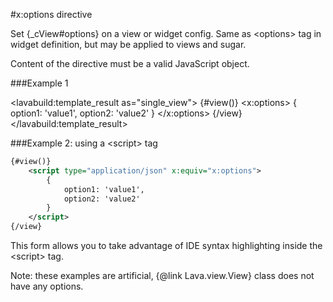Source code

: 
#x:options directive

Set {_cView#options} on a view or widget config. Same as &lt;options&gt; tag in widget definition, but may be applied
to views and sugar.

Content of the directive must be a valid JavaScript object.

###Example 1

<lavabuild:template_result as="single_view">
{#view()}
	<x:options>
		{
			option1: 'value1',
			option2: 'value2'
		}
	</x:options>
{/view}
</lavabuild:template_result>

###Example 2: using a &lt;script&gt; tag

```xml
{#view()}
	<script type="application/json" x:equiv="x:options">
		{
			option1: 'value1',
			option2: 'value2'
		}
	</script>
{/view}
```

This form allows you to take advantage of IDE syntax highlighting inside the &lt;script&gt; tag.

Note: these examples are artificial, {@link Lava.view.View} class does not have any options.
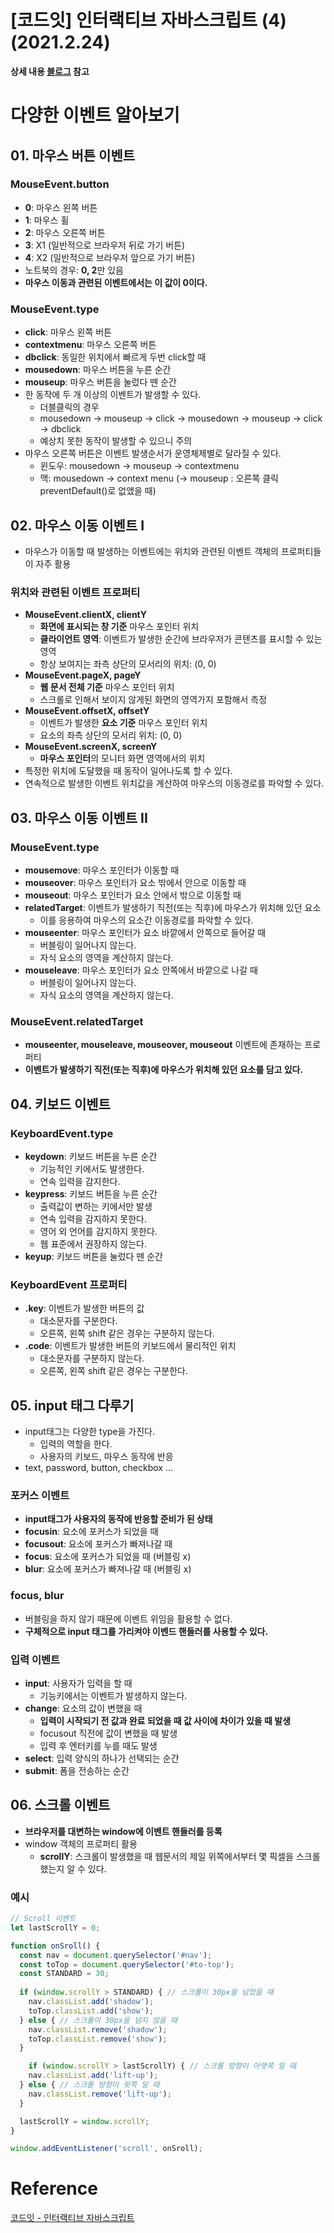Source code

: # [코드잇] 인터랙티브 자바스크립트 (4) (2021.2.24)



**상세 내용 [블로그](https://greedysiru.tistory.com/226) 참고**

# 다양한 이벤트 알아보기

## 01. 마우스 버튼 이벤트

### MouseEvent.button

* **0**: 마우스 왼쪽 버튼
* **1**: 마우스 휠
* **2**: 마우스 오른쪽 버튼
* **3**: X1 (일반적으로 브라우저 뒤로 가기 버튼)
* **4**: X2 (일반적으로 브라우저 앞으로 가기 버튼)
* 노트북의 경우: **0, 2**만 있음
* **마우스 이동과 관련된 이벤트에서는 이 값이 0이다.**



### MouseEvent.type

* **click**: 마우스 왼쪽 버튼
* **contextmenu**: 마우스 오른쪽 버튼
* **dbclick**: 동일한 위치에서 빠르게 두번 click할 때
* **mousedown**: 마우스 버튼을 누른 순간
* **mouseup**: 마우스 버튼을 눌렀다 뗀 순간
* 한 동작에 두 개 이상의 이벤트가 발생할 수 있다.
  * 더블클릭의 경우
  * mousedown -> mouseup -> click -> mousedown -> mouseup -> click -> dbclick
  * 예상치 못한 동작이 발생할 수 있으니 주의
* 마우스 오른쪽 버튼은 이벤트 발생순서가 운영체제별로 달라질 수 있다.
  * 윈도우: mousedown -> mouseup -> contextmenu
  * 맥: mousedown -> context menu (-> mouseup : 오른쪽 클릭 preventDefault()로 없앴을 때)



## 02. 마우스 이동 이벤트 I

* 마우스가 이동할 때 발생하는 이벤트에는 위치와 관련된 이벤트 객체의 프로퍼티들이 자주 활용



### 위치와 관련된 이벤트 프로퍼티

* **MouseEvent.clientX, clientY**
  * **화면에 표시되는 창 기준** 마우스 포인터 위치
  * **클라이언트 영역**: 이벤트가 발생한 순간에 브라우저가 콘텐츠를 표시할 수 있는 영역
  * 항상 보여지는 좌측 상단의 모서리의 위치: (0, 0)
* **MouseEvent.pageX, pageY**
  * **웹 문서 전체 기준** 마우스 포인터 위치
  * 스크롤로 인해서 보이지 않게된 화면의 영역가지 포함해서 측정
* **MouseEvent.offsetX, offsetY**
  * 이벤트가 발생한 **요소 기준** 마우스 포인터 위치
  * 요소의 좌측 상단의 모서리 위치: (0, 0)
* **MouseEvent.screenX, screenY**
  * **마우스 포인터**의 모니터 화면 영역에서의 위치
* 특정한 위치에 도달했을 때 동작이 일어나도록 할 수 있다.
* 연속적으로 발생한 이벤트 위치값을 계산하여 마우스의 이동경로를 파악할 수 있다.



## 03. 마우스 이동 이벤트 II

### MouseEvent.type

* **mousemove**: 마우스 포인터가 이동할 때
* **mouseover**: 마우스 포인터가 요소 밖에서 안으로 이동할 때
* **mouseout**: 마우스 포인터가 요소 안에서 밖으로 이동할 때
* **relatedTarget**: 이벤트가 발생하기 직전(또는 직후)에 마우스가 위치해 있던 요소
  * 이를 응용하여 마우스의 요소간 이동경로를 파악할 수 있다.
* **mouseenter**: 마우스 포인터가 요소 바깥에서 안쪽으로 들어갈 때
  * 버블링이 일어나지 않는다.
  * 자식 요소의 영역을 계산하지 않는다.
* **mouseleave**: 마우스 포인터가 요소 안쪽에서 바깥으로 나갈 때
  * 버블링이 일어나지 않는다.
  * 자식 요소의 영역을 계산하지 않는다.



### MouseEvent.relatedTarget

* **mouseenter, mouseleave, mouseover, mouseout** 이벤트에 존재하는 프로퍼티
* **이벤트가 발생하기 직전(또는 직후)에 마우스가 위치해 있던 요소를 담고 있다.**



## 04. 키보드 이벤트

### KeyboardEvent.type

* **keydown**: 키보드 버튼을 누른 순간
  * 기능적인 키에서도 발생한다.
  * 연속 입력을 감지한다.
* **keypress**: 키보드 버튼을 누른 순간
  * 출력값이 변하는 키에서만 발생
  * 연속 입력을 감지하지 못한다.
  * 영어 외 언어를 감지하지 못한다.
  * 웹 표준에서 권장하지 않는다.
* **keyup**: 키보드 버튼을 눌렀다 뗀 순간



### KeyboardEvent 프로퍼티

* **.key**: 이벤트가 발생한 버튼의 값
  * 대소문자를 구분한다.
  * 오른쪽, 왼쪽 shift 같은 경우는 구분하지 않는다.
* **.code**: 이벤트가 발생한 버튼의 키보드에서 물리적인 위치
  * 대소문자를 구분하지 않는다.
  * 오른쪽, 왼쪽 shift 같은 경우는 구분한다.



## 05. input 태그 다루기

* input태그는 다양한 type을 가진다.
  * 입력의 역할을 한다.
  * 사용자의 키보드, 마우스 동작에 반응
* text, password, button, checkbox ...



### 포커스 이벤트

*  **input태그가 사용자의 동작에 반응할 준비가 된 상태**
* **focusin**: 요소에 포커스가 되었을 때
* **focusout**: 요소에 포커스가 빠져나갈 때
* **focus**: 요소에 포커스가 되었을 때 (버블링 x)
* **blur**: 요소에 포커스가 빠져나갈 때 (버블링 x)



### focus, blur

*  버블링을 하지 않기 때문에 이벤트 위임을 활용할 수 없다.
* **구체적으로 input 태그를 가리켜야 이벤드 핸들러를 사용할 수 있다.**



### 입력 이벤트

* **input**: 사용자가 입력을 할 때
  * 기능키에서는 이벤트가 발생하지 않는다.
* **change**: 요소의 값이 변했을 때
  * **입력이 시작되기 전 값과 완료 되었을 때 값 사이에 차이가 있을 때 발생**
  * focusout 직전에 값이 변했을 때 발생
  * 입력 후 엔터키를 누를 때도 발생
* **select**: 입력 양식의 하나가 선택되는 순간
* **submit**: 폼을 전송하는 순간



## 06. 스크롤 이벤트

* **브라우저를 대변하는 window에 이벤트 핸들러를 등록**
* window 객체의 프로퍼티 활용
  * **scrollY**: 스크롤이 발생했을 때 웹문서의 제일 위쪽에서부터 몇 픽셀을 스크롤 했는지 알 수 있다. 



### 예시

```javascript
// Scroll 이벤트
let lastScrollY = 0;

function onSroll() {
  const nav = document.querySelector('#nav');
  const toTop = document.querySelector('#to-top');
  const STANDARD = 30;
  
  if (window.scrollY > STANDARD) { // 스크롤이 30px을 넘었을 때
    nav.classList.add('shadow');
    toTop.classList.add('show');
  } else { // 스크롤이 30px을 넘지 않을 때
    nav.classList.remove('shadow');
    toTop.classList.remove('show');
  } 

	if (window.scrollY > lastScrollY) { // 스크롤 방향이 아랫쪽 일 때
    nav.classList.add('lift-up');
  } else { // 스크롤 방향이 윗쪽 일 때
    nav.classList.remove('lift-up');
  }

  lastScrollY = window.scrollY;
}

window.addEventListener('scroll', onSroll);
```



# Reference

[코드잇 - 인터랙티브 자바스크립트](https://www.codeit.kr/courses/javascript-intermediate/topics/interactive-javascript)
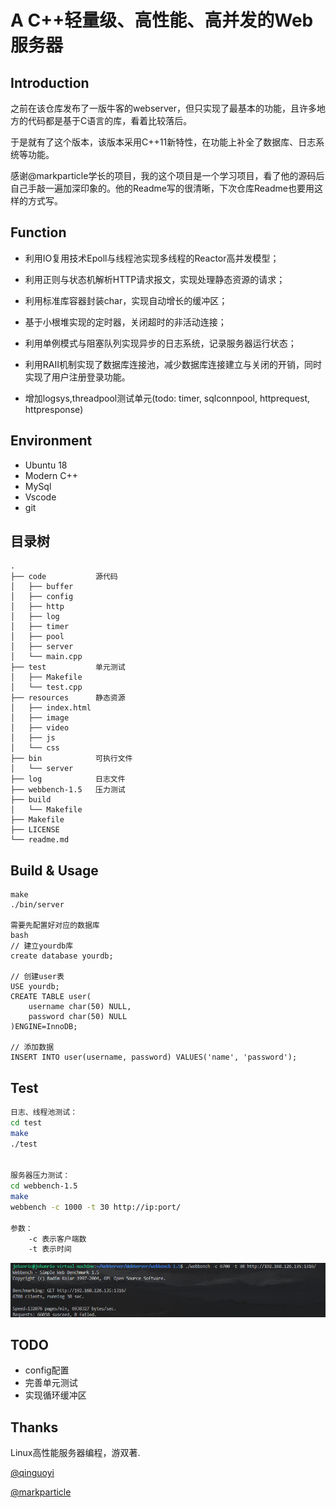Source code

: # A C++轻量级、高性能、高并发的Web服务器
## Introduction
之前在该仓库发布了一版牛客的webserver，但只实现了最基本的功能，且许多地方的代码都是基于C语言的库，看着比较落后。

于是就有了这个版本，该版本采用C++11新特性，在功能上补全了数据库、日志系统等功能。

感谢@markparticle学长的项目，我的这个项目是一个学习项目，看了他的源码后自己手敲一遍加深印象的。他的Readme写的很清晰，下次仓库Readme也要用这样的方式写。

## Function
* 利用IO复用技术Epoll与线程池实现多线程的Reactor高并发模型；
* 利用正则与状态机解析HTTP请求报文，实现处理静态资源的请求；
* 利用标准库容器封装char，实现自动增长的缓冲区；
* 基于小根堆实现的定时器，关闭超时的非活动连接；
* 利用单例模式与阻塞队列实现异步的日志系统，记录服务器运行状态；
* 利用RAII机制实现了数据库连接池，减少数据库连接建立与关闭的开销，同时实现了用户注册登录功能。

* 增加logsys,threadpool测试单元(todo: timer, sqlconnpool, httprequest, httpresponse) 

## Environment
* Ubuntu 18
* Modern C++
* MySql
* Vscode
* git

## 目录树
```
.
├── code           源代码
│   ├── buffer
│   ├── config
│   ├── http
│   ├── log
│   ├── timer
│   ├── pool
│   ├── server
│   └── main.cpp
├── test           单元测试
│   ├── Makefile
│   └── test.cpp
├── resources      静态资源
│   ├── index.html
│   ├── image
│   ├── video
│   ├── js
│   └── css
├── bin            可执行文件
│   └── server
├── log            日志文件
├── webbench-1.5   压力测试
├── build          
│   └── Makefile
├── Makefile
├── LICENSE
└── readme.md
```
## Build & Usage
```
make
./bin/server

需要先配置好对应的数据库
bash
// 建立yourdb库
create database yourdb;

// 创建user表
USE yourdb;
CREATE TABLE user(
    username char(50) NULL,
    password char(50) NULL
)ENGINE=InnoDB;

// 添加数据
INSERT INTO user(username, password) VALUES('name', 'password');
```

## Test
```bash
日志、线程池测试：
cd test
make
./test


服务器压力测试：
cd webbench-1.5
make
webbench -c 1000 -t 30 http://ip:port/

参数：
	-c 表示客户端数
	-t 表示时间
```

![](./imgs/pressure.png)
## TODO
* config配置
* 完善单元测试
* 实现循环缓冲区

## Thanks
Linux高性能服务器编程，游双著.

[@qinguoyi](https://github.com/qinguoyi/TinyWebServer)

[@markparticle](https://github.com/markparticle/WebServer)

______

_ASSIGNED TASK:_ Repeat the lines above, starting at the first and stopping after the line that holds "발생할 수 있으니 주의", with the pictures left out.

_RESULT BELOW:_
Source code

: 
#x:options directive

Set {_cView#options} on a view or widget config. Same as &lt;options&gt; tag in widget definition, but may be applied
to views and sugar.

Content of the directive must be a valid JavaScript object.

###Example 1

<lavabuild:template_result as="single_view">
{#view()}
	<x:options>
		{
			option1: 'value1',
			option2: 'value2'
		}
	</x:options>
{/view}
</lavabuild:template_result>

###Example 2: using a &lt;script&gt; tag

```xml
{#view()}
	<script type="application/json" x:equiv="x:options">
		{
			option1: 'value1',
			option2: 'value2'
		}
	</script>
{/view}
```

This form allows you to take advantage of IDE syntax highlighting inside the &lt;script&gt; tag.

Note: these examples are artificial, {@link Lava.view.View} class does not have any options.
Source code

: # [코드잇] 인터랙티브 자바스크립트 (4) (2021.2.24)



**상세 내용 [블로그](https://greedysiru.tistory.com/226) 참고**

# 다양한 이벤트 알아보기

## 01. 마우스 버튼 이벤트

### MouseEvent.button

* **0**: 마우스 왼쪽 버튼
* **1**: 마우스 휠
* **2**: 마우스 오른쪽 버튼
* **3**: X1 (일반적으로 브라우저 뒤로 가기 버튼)
* **4**: X2 (일반적으로 브라우저 앞으로 가기 버튼)
* 노트북의 경우: **0, 2**만 있음
* **마우스 이동과 관련된 이벤트에서는 이 값이 0이다.**



### MouseEvent.type

* **click**: 마우스 왼쪽 버튼
* **contextmenu**: 마우스 오른쪽 버튼
* **dbclick**: 동일한 위치에서 빠르게 두번 click할 때
* **mousedown**: 마우스 버튼을 누른 순간
* **mouseup**: 마우스 버튼을 눌렀다 뗀 순간
* 한 동작에 두 개 이상의 이벤트가 발생할 수 있다.
  * 더블클릭의 경우
  * mousedown -> mouseup -> click -> mousedown -> mouseup -> click -> dbclick
  * 예상치 못한 동작이 발생할 수 있으니 주의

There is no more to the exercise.